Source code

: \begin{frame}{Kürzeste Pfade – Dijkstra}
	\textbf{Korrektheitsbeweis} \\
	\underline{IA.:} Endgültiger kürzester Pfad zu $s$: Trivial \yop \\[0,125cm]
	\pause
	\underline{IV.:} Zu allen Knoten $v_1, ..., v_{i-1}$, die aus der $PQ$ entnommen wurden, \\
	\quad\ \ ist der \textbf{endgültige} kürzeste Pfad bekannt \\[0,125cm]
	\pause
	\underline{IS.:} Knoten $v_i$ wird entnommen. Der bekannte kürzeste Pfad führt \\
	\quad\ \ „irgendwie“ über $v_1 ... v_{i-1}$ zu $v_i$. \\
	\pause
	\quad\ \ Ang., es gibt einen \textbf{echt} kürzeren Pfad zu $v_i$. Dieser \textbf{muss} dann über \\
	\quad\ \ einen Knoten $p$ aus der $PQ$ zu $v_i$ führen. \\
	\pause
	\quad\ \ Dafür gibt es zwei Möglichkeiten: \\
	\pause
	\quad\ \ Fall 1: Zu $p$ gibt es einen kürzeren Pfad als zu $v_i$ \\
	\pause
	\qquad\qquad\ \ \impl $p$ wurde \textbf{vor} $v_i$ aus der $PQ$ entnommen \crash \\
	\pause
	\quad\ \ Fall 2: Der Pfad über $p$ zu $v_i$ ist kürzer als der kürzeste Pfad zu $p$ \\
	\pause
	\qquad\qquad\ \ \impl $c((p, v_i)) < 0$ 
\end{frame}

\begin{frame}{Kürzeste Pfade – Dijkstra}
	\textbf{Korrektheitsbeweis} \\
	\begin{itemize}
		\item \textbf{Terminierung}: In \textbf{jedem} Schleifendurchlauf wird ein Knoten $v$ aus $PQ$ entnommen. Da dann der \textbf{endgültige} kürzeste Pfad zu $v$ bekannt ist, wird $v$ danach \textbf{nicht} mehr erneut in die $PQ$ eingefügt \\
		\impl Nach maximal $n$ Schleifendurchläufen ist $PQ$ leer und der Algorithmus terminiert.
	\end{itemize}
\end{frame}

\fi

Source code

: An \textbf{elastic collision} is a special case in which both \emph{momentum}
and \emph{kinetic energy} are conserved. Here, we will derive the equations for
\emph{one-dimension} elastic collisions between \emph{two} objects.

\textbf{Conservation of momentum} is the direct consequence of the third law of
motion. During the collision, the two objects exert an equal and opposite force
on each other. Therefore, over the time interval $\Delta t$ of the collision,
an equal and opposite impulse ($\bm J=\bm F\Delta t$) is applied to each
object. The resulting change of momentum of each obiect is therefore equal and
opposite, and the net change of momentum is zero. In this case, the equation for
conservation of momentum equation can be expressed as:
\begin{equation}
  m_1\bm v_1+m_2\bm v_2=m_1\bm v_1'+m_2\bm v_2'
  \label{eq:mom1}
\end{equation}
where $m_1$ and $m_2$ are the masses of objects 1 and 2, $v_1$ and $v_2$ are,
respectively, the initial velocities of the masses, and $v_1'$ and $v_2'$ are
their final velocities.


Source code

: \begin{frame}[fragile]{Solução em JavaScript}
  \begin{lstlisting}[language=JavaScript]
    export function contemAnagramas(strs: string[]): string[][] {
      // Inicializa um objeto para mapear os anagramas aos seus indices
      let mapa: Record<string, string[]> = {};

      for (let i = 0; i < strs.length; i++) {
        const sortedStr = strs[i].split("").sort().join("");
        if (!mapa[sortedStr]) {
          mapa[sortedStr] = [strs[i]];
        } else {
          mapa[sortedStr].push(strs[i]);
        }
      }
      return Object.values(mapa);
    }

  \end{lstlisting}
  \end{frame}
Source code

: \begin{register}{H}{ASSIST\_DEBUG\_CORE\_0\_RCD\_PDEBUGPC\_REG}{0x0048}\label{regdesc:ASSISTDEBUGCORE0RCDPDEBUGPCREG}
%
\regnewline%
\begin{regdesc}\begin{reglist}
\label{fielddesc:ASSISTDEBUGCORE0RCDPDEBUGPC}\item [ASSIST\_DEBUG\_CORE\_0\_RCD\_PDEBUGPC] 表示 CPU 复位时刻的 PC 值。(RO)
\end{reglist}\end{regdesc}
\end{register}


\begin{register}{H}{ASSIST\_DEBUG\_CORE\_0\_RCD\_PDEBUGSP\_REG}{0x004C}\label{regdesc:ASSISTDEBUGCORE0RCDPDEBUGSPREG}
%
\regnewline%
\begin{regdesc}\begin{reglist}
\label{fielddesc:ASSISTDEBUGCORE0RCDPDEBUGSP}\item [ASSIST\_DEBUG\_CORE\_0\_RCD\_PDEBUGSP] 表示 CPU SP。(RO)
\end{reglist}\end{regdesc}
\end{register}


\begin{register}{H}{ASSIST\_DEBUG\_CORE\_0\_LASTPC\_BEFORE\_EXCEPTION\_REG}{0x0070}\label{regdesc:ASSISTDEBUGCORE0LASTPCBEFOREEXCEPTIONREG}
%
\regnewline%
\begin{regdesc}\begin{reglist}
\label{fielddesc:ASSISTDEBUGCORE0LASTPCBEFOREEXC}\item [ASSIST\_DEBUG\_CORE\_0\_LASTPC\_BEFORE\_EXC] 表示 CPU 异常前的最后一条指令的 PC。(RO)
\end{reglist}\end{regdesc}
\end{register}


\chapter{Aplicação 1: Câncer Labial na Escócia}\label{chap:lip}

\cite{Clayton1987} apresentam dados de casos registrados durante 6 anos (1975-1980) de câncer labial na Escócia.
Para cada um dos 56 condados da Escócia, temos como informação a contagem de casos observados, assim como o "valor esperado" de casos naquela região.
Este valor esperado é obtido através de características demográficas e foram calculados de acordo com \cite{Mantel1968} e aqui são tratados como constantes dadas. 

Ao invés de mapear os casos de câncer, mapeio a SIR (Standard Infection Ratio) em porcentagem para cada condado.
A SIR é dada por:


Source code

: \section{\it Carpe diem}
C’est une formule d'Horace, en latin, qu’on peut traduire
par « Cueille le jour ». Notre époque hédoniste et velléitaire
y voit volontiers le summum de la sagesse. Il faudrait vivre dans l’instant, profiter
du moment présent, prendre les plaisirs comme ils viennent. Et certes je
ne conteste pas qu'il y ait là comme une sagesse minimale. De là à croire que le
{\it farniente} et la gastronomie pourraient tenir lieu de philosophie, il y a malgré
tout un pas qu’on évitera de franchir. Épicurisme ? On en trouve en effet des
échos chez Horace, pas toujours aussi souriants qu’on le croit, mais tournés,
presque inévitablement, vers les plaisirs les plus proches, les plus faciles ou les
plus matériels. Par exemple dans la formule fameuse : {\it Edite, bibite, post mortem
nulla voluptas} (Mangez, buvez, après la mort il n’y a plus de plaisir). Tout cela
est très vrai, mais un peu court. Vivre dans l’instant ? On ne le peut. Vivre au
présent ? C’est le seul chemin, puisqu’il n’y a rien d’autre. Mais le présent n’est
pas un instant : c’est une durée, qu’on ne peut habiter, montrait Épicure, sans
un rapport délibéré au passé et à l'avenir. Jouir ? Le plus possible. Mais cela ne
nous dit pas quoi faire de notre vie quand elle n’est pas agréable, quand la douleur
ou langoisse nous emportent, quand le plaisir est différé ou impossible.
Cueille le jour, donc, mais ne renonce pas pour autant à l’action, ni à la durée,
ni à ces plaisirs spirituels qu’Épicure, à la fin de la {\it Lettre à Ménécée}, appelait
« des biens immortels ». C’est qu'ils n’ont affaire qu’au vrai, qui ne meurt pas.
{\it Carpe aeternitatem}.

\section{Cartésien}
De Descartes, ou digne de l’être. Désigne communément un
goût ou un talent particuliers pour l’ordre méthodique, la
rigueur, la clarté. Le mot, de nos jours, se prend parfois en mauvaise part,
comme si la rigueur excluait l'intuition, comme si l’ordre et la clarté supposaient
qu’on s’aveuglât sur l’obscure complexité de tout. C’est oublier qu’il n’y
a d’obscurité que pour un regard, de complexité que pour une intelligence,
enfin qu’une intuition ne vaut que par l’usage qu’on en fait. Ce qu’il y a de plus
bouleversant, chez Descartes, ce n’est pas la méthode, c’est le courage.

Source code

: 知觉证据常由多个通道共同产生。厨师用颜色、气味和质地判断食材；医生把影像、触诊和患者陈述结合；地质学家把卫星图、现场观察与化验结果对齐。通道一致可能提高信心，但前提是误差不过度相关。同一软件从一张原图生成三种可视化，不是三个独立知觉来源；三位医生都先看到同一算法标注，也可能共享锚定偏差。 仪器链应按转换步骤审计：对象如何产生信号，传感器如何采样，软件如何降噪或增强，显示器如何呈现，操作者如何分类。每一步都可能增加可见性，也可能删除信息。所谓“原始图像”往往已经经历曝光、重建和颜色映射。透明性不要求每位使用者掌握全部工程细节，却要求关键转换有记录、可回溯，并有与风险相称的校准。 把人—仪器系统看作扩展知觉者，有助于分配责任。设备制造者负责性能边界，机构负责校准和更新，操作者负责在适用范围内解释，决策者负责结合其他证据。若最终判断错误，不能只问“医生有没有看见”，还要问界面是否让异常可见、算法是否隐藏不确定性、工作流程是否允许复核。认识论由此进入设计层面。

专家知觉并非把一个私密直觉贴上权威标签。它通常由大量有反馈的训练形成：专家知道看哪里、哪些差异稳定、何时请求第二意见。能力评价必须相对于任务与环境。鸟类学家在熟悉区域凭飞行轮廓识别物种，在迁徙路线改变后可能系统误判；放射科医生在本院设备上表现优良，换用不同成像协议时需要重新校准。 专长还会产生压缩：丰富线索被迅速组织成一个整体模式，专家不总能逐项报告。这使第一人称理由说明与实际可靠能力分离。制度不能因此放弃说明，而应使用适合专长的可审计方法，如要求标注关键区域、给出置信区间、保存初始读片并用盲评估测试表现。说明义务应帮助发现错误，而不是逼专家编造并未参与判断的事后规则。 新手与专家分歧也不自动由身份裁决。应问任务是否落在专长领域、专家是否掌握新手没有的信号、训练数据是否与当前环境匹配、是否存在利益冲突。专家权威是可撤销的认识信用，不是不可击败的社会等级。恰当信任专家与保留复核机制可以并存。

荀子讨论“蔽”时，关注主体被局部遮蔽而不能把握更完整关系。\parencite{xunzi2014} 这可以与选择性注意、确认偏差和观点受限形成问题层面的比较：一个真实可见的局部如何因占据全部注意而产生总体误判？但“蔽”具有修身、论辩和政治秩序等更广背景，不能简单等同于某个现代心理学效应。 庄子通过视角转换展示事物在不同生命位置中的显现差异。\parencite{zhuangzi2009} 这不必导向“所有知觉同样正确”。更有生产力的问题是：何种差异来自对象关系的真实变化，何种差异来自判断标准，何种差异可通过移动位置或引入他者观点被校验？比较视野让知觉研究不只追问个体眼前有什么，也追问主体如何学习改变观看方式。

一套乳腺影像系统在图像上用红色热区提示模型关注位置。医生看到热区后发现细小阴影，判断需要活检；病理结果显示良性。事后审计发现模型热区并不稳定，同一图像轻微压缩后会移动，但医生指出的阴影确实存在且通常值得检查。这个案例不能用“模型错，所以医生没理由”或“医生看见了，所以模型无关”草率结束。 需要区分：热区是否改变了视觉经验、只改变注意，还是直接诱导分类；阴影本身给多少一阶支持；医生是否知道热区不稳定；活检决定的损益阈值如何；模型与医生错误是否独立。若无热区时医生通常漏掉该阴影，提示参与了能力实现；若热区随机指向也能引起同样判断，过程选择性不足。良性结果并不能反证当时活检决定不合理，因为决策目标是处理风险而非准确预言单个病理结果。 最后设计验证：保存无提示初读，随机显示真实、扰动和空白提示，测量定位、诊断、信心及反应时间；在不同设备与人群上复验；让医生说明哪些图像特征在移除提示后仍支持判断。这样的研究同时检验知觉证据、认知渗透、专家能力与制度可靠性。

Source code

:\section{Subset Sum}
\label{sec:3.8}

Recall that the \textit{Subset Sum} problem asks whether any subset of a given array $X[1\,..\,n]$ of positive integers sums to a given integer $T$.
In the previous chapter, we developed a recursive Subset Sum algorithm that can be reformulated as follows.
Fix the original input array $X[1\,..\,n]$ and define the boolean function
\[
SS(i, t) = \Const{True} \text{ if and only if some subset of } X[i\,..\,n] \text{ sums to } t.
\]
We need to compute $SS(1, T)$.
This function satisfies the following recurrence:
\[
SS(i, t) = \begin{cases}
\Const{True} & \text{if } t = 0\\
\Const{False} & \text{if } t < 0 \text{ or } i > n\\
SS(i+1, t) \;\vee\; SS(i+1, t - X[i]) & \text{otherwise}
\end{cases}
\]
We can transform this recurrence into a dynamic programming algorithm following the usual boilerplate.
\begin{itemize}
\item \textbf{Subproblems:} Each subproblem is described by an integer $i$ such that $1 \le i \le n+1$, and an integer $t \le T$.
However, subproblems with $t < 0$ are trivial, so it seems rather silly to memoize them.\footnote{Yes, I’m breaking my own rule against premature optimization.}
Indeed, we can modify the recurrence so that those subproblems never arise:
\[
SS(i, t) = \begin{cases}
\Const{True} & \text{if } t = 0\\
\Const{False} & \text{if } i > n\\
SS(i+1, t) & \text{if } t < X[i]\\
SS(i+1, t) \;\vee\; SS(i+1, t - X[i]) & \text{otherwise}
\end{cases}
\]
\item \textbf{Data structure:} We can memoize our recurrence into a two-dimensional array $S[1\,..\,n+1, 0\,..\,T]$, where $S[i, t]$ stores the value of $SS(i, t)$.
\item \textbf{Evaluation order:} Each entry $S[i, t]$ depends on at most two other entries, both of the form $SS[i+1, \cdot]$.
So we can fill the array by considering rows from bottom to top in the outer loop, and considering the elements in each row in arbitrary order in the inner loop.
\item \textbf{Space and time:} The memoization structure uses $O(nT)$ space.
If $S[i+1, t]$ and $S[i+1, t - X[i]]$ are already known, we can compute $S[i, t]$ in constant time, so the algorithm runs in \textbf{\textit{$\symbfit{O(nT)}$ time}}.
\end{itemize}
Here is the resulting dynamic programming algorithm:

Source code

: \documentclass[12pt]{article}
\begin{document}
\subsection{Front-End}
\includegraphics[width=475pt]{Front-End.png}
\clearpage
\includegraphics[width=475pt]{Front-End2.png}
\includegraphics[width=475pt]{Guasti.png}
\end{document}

▸ DESCRIPTION OF THE TASK: Given the word "qquad", show every line of the records that contains it.

▸ WRITTEN REPLY:
	\qquad\qquad\ \ \impl $p$ wurde \textbf{vor} $v_i$ aus der $PQ$ entnommen \crash \\
	\qquad\qquad\ \ \impl $c((p, v_i)) < 0$ 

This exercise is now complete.